Brief: Each record below is to be output with no change at all.

Raw data:
○ ○ ○
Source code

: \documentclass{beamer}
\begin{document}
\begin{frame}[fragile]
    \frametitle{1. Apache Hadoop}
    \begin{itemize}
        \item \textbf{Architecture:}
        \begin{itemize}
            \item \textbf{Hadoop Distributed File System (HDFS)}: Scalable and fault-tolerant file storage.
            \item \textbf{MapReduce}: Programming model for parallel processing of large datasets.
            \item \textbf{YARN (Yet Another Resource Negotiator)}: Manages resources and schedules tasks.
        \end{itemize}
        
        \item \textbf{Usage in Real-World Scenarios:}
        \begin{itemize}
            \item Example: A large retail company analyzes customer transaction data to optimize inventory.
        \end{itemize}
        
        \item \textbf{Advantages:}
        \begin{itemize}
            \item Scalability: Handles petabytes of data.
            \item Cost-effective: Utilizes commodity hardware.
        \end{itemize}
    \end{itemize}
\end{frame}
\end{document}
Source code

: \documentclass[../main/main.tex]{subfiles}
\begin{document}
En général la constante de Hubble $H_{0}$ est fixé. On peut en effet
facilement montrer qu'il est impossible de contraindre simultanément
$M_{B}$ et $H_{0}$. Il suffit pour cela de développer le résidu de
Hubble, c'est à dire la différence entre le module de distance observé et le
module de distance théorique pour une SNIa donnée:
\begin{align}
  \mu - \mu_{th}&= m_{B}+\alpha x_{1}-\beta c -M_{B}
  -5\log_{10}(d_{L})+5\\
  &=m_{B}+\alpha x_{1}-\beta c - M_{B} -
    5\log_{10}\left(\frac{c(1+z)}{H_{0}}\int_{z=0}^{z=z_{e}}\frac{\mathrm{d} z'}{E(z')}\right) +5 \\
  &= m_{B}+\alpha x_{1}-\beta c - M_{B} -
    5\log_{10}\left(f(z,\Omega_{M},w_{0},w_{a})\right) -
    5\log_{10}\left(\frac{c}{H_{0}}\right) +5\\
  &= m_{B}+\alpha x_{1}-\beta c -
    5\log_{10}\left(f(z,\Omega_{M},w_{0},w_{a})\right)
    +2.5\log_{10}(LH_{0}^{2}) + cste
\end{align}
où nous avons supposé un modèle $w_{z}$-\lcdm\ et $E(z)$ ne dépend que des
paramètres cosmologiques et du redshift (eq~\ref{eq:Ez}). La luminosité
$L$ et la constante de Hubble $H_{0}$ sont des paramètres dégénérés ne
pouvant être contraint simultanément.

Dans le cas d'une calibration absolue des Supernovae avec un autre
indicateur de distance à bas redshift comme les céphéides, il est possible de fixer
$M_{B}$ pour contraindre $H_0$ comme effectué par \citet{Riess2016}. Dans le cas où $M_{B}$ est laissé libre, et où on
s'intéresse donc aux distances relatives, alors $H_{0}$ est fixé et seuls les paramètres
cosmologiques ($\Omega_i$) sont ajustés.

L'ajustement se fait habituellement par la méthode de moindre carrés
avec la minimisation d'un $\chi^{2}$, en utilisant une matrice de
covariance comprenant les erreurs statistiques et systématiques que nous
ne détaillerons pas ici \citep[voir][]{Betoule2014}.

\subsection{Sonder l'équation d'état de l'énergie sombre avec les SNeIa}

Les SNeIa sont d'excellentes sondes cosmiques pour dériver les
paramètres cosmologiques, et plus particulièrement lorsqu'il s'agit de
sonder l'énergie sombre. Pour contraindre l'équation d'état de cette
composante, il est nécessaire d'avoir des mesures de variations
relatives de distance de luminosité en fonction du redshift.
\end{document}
○ ○ ○
Your response:
Source code

: \documentclass{beamer}
\begin{document}
\begin{frame}[fragile]
    \frametitle{1. Apache Hadoop}
    \begin{itemize}
        \item \textbf{Architecture:}
        \begin{itemize}
            \item \textbf{Hadoop Distributed File System (HDFS)}: Scalable and fault-tolerant file storage.
            \item \textbf{MapReduce}: Programming model for parallel processing of large datasets.
            \item \textbf{YARN (Yet Another Resource Negotiator)}: Manages resources and schedules tasks.
        \end{itemize}
        
        \item \textbf{Usage in Real-World Scenarios:}
        \begin{itemize}
            \item Example: A large retail company analyzes customer transaction data to optimize inventory.
        \end{itemize}
        
        \item \textbf{Advantages:}
        \begin{itemize}
            \item Scalability: Handles petabytes of data.
            \item Cost-effective: Utilizes commodity hardware.
        \end{itemize}
    \end{itemize}
\end{frame}
\end{document}
Source code

: \documentclass[../main/main.tex]{subfiles}
\begin{document}
En général la constante de Hubble $H_{0}$ est fixé. On peut en effet
facilement montrer qu'il est impossible de contraindre simultanément
$M_{B}$ et $H_{0}$. Il suffit pour cela de développer le résidu de
Hubble, c'est à dire la différence entre le module de distance observé et le
module de distance théorique pour une SNIa donnée:
\begin{align}
  \mu - \mu_{th}&= m_{B}+\alpha x_{1}-\beta c -M_{B}
  -5\log_{10}(d_{L})+5\\
  &=m_{B}+\alpha x_{1}-\beta c - M_{B} -
    5\log_{10}\left(\frac{c(1+z)}{H_{0}}\int_{z=0}^{z=z_{e}}\frac{\mathrm{d} z'}{E(z')}\right) +5 \\
  &= m_{B}+\alpha x_{1}-\beta c - M_{B} -
    5\log_{10}\left(f(z,\Omega_{M},w_{0},w_{a})\right) -
    5\log_{10}\left(\frac{c}{H_{0}}\right) +5\\
  &= m_{B}+\alpha x_{1}-\beta c -
    5\log_{10}\left(f(z,\Omega_{M},w_{0},w_{a})\right)
    +2.5\log_{10}(LH_{0}^{2}) + cste
\end{align}
où nous avons supposé un modèle $w_{z}$-\lcdm\ et $E(z)$ ne dépend que des
paramètres cosmologiques et du redshift (eq~\ref{eq:Ez}). La luminosité
$L$ et la constante de Hubble $H_{0}$ sont des paramètres dégénérés ne
pouvant être contraint simultanément.

Dans le cas d'une calibration absolue des Supernovae avec un autre
indicateur de distance à bas redshift comme les céphéides, il est possible de fixer
$M_{B}$ pour contraindre $H_0$ comme effectué par \citet{Riess2016}. Dans le cas où $M_{B}$ est laissé libre, et où on
s'intéresse donc aux distances relatives, alors $H_{0}$ est fixé et seuls les paramètres
cosmologiques ($\Omega_i$) sont ajustés.

L'ajustement se fait habituellement par la méthode de moindre carrés
avec la minimisation d'un $\chi^{2}$, en utilisant une matrice de
covariance comprenant les erreurs statistiques et systématiques que nous
ne détaillerons pas ici \citep[voir][]{Betoule2014}.

\subsection{Sonder l'équation d'état de l'énergie sombre avec les SNeIa}

Les SNeIa sont d'excellentes sondes cosmiques pour dériver les
paramètres cosmologiques, et plus particulièrement lorsqu'il s'agit de
sonder l'énergie sombre. Pour contraindre l'équation d'état de cette
composante, il est nécessaire d'avoir des mesures de variations
relatives de distance de luminosité en fonction du redshift.
\end{document}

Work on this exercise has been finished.